Think of an ExecutionContext like the dispatcher at a taxi company. Taxis (threads) are a finite resource. When a call comes in (Future), the dispatcher queues it up and assigns it to the next available taxi. If you send thousands of calls simultaneously, the dispatcher can run out of taxis, and callers must wait. Similarly, if you send CPU-intensive work to a general-purpose pool designed for I/O, you'll starve other operations. Different operations need different pools: short bursts of computation fit on a CPU-bound pool (threads equal to processor count), while I/O operations can use many more threads (they block waiting for network/disk, so multiple threads keep the CPU busy). Choosing the right pool for the right workload is critical for scalability.
The ExecutionContext accomplishes several things simultaneously: it prevents thread explosion (creating a thread per Future would exhaust system resources), it allows proper resource isolation (CPU work doesn't block I/O work), it enables testing (inject a single-threaded context in tests), and it provides performance control (proper pool sizing directly affects throughput and latency). Without ExecutionContext, each Future would either create a new thread (wasteful) or fight for a tiny shared pool (starved). With it, you have fine-grained control over concurrency strategy.
Let's see how to use them:
// Implicit global ExecutionContext (not recommended for production)
import scala.concurrent.ExecutionContext.Implicits.global
// Better: create your own ExecutionContext for fine-grained control
import java.util.concurrent.{Executors, ForkJoinPool}
// For CPU-intensive work (stock price calculations)
val cpuPool = ExecutionContext.fromExecutor(
new ForkJoinPool(Runtime.getRuntime.availableProcessors())
)
// For I/O-bound work (network calls)
val ioPool = ExecutionContext.fromExecutor(
Executors.newFixedThreadPool(20)
)
// Now you can explicitly choose which pool to use
val priceFromService3: Future[StockPrice] = Future {
Thread.sleep(600)
StockPrice("GOOGL", 2800.50, System.currentTimeMillis())
}(ioPool) // Use the I/O thread pool
// This matters! Using the wrong pool can cause thread starvation
// - CPU-intensive work on an I/O pool wastes threads
// - I/O work on a tiny CPU pool causes blocking
Why ExecutionContext matters:
- Finite thread pool prevents thread explosion (creating thousands of threads crashes your app)

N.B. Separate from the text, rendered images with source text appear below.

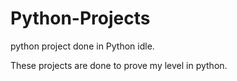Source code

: # Python-Projects
python project done in Python idle. 

These projects are done to prove my level in python.
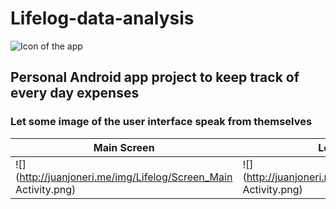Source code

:# Lifelog-data-analysis
![Icon of the app](http://juanjoneri.me/img/Lifelog/lifelog_ic_launcher.png)
## Personal Android app project to keep track of every day expenses



### Let some image of the user interface speak from themselves
| Main Screen | Logging details |
| - | - |
| ![](http://juanjoneri.me/img/Lifelog/Screen_Main Activity.png) | ![](http://juanjoneri.me/img/Lifelog/Screen_Details Activity.png) |
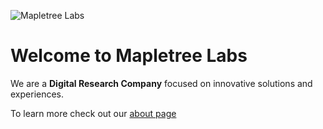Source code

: ![Mapletree Labs](/content/media/mapletree.png)

# Welcome to Mapletree Labs

We are  a **Digital Research Company** focused on innovative solutions and experiences.

To learn more check out our [about page](/embed/pages/about)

- Different pools for different workload types prevents interference
- Testability: you can inject a single-threaded context in tests
- Performance: proper pool sizing is crucial for throughput
Common pitfall: Blocking an ExecutionContext thread. If you call Thread.sleep() inside a Future running on a limited pool, you're wasting a thread while it sleeps. The pool can run out of threads, and other Futures starve. In production, avoid blocking operations entirely—if you must sleep, use scheduled operations instead. If you must wait for something, use async libraries that don't block threads.
Callbacks: onComplete, onSuccess, onFailure (and Why They're Limited)
Once you have a Future, you can attach callbacks to react when it completes. Callbacks seem like the obvious way to work with async results: just say "when it completes, run this code." For simple cases with a single callback, this works fine. But the power becomes a limitation when you need to chain operations together. Callbacks compose poorly: each new operation requires another nested callback, creating deeply indented, hard-to-follow code. Worse, error handling becomes fragmented—you must add error callbacks at each nesting level, and control flow becomes hard to trace. This is why functional composition (map, flatMap) is superior for most async work.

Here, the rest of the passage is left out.